Following spontaneous applause that had greeted the first movement and a rapturous ovation at the end from a modestly sized audience, Denk quietly apologised for the encore before he played a ragtime version of Wagner’s Pilgrim’s Chorus from Tannhäuser, with a vamping left hand that may well have sent Wagner into a tailspin. Research subsequent to the performance identifies this as a thoroughly tongue-in-cheek arrangement by jazz pianist Donald Lambert.

Post interval the clock moved forward 200 years, to 2005 for Penderecki’s continuing involvement with his 1980 Polish Requiem (he may well add to it further). The latest addition, now 15 years ago, was this string orchestra memorial to his friend, the quondam actor Karol Wojtyula and, later, Pope John Paul II, who died on 2 April 2005. The Chaconne is a typically sinuous and emotional piece, mournful in its yearning phrases, and has inspired various arrangements from Penderecki (the last in 2015 for six cellos). A central section seems to break out of the Baroque constraints and suddenly rise in anguished pitch looking back to Penderecki’s former style. But calm returns, the ground bass picked out in low pizzicato, before another rise in pitch and temperature and the final slowing to the end, led by David Quiggle’s sorrowful viola.

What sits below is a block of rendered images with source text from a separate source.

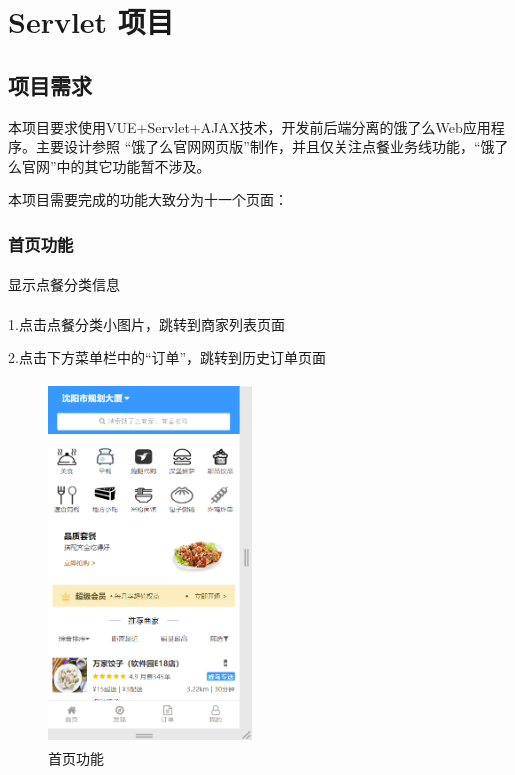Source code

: 
\chapter{Servlet 项目}

\section{项目需求}

本项目要求使用VUE+Servlet+AJAX技术，开发前后端分离的饿了么Web应用程序。主要设计参照 “饿了么官网网页版”制作，并且仅关注点餐业务线功能，“饿了么官网”中的其它功能暂不涉及。

本项目需要完成的功能大致分为十一个页面：

\subsection{首页功能}
\subsubsection*{}
显示点餐分类信息
\subsubsection*{}
1.点击点餐分类小图片，跳转到商家列表页面

2.点击下方菜单栏中的“订单”，跳转到历史订单页面
\begin{figure}[H]
    \centering
    \includegraphics[width=5.4cm,height=9.6cm]{figures/3.1.1.png}
    \caption{首页功能}
\end{figure}

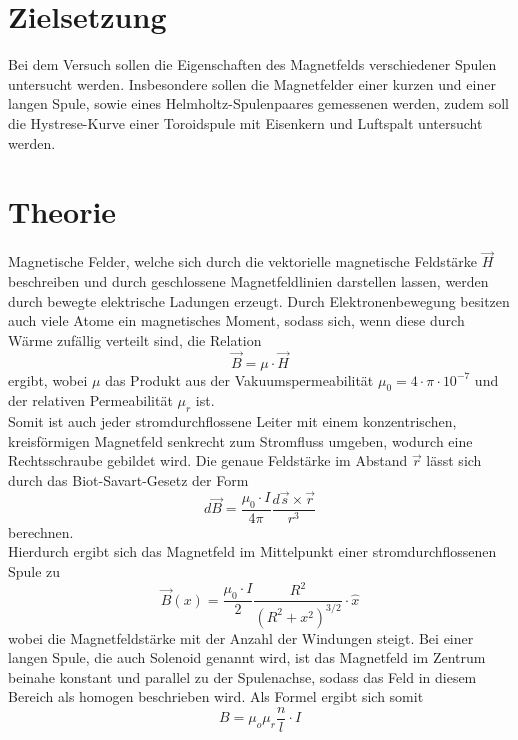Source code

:\section{Zielsetzung}
  Bei dem Versuch sollen die Eigenschaften des Magnetfelds verschiedener Spulen untersucht werden.
  Insbesondere sollen die Magnetfelder einer kurzen und einer langen Spule, sowie eines
  Helmholtz-Spulenpaares gemessenen werden, zudem soll die Hystrese-Kurve einer Toroidspule
  mit Eisenkern und Luftspalt untersucht werden.
\section{Theorie}

Magnetische Felder, welche sich durch die vektorielle magnetische Feldstärke
$\vec{H}$ beschreiben und durch geschlossene Magnetfeldlinien darstellen lassen,
werden durch bewegte elektrische Ladungen erzeugt.
Durch Elektronenbewegung besitzen auch viele Atome ein magnetisches Moment, sodass
sich, wenn diese durch Wärme zufällig verteilt sind, die Relation
\begin{equation}
  \vec{B} = \mu \cdot \vec{H}
  \label{eqn:B1}
\end{equation} ergibt, wobei $ \mu $ das Produkt aus der Vakuumspermeabilität
$ \mu_0 = 4 \cdot \pi \cdot 10^{-7}$ und der relativen Permeabilität $ \mu_r $ ist. \\

\noindent Somit ist auch jeder stromdurchflossene Leiter mit einem konzentrischen,
kreisförmigen Magnetfeld senkrecht zum Stromfluss umgeben, wodurch eine Rechtsschraube gebildet wird.
Die genaue Feldstärke im Abstand $\vec{r}$ lässt sich durch das Biot-Savart-Gesetz
der Form
\begin{equation}
  d\vec{B} = \frac{\mu _0 \cdot I}{4\pi} \frac{d \vec{s} \times \vec{r}}{r^3}
  \label{eqn:Biot}
\end{equation}
berechnen. \\
\noindent Hierdurch ergibt sich das Magnetfeld im Mittelpunkt einer stromdurchflossenen Spule zu
\begin{equation}
  \vec{B}(x) = \frac{\mu_0 \cdot I}{2} \frac{R^2}{(R^2+x^2)^{3/2}} \cdot \hat{x}
  \label{eqn:Biot2}
\end{equation}
wobei die Magnetfeldstärke %
mit der Anzahl der Windungen steigt.
Bei einer langen Spule, die auch Solenoid genannt wird, ist das Magnetfeld im
Zentrum beinahe konstant und parallel zu der Spulenachse, sodass das Feld in diesem
Bereich als homogen beschrieben wird.
Als Formel ergibt sich somit
\begin{equation}
  B= \mu_o \mu_r \frac{n}{l} \cdot I
  \label{eqn:langespule}
\end{equation} \\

To end, we turned back the clock half way between the two opening works, to 1905 for Enescu’s First Symphony. The programme note likened the first movement to Beethoven’s Eroica and the second to Wagner, but it struck me that the opening triple-time movement was more akin to Dvořak’s Sixth Symphony, and the slow movement was more post-Wagnerian, like a collision between Debussy’s and Schoenberg’s almost-contemporary sound worlds for their respective Pelleas and Melisandes. And then, in wonder, I heard premonitions of later symphonists with a connection to Paris – Honegger and Martinů – as well as Hindemith. Who knows when Enescu’s First Symphony was last played in London (none of the symphonies have graced the Proms, I checked) – and yet on the strength of this outing it would be a shame not to hear it occasionally.

The sheer propulsion of the first (with its opening brass paean) and last movements, framing the nocturne-like atmosphere of the central slow movement, with its horn solo to start (guest principal, Stephen Craigen) and the exquisite final bars for solo viola and four cellos, made their mark under Vänskä’s ardent advocacy, in a performance just shy of 32 minutes (George Georgescu’s 1942 recording, and Rozhdestvensky’s 1996 Chandos recording both come in around the 35 minute mark). And while there must have been other (much better known) candidates to represent 1905 in the ‘2020 Vision’ series, one can only be thankful to have been introduced so magnificently to this work. With Jurowski reprising his interpretation of Enescu’s Third Symphony when we get to the 18th instalment of the series (2 December) we only need a performance of the Second Symphony to complete the set (although, technically, there are four study symphonies and, drafted but unfinished, Fourth and Fifth Symphonies as well).

Regrettably, microphones were not in place to commit this memorable concert to an electronic afterlife.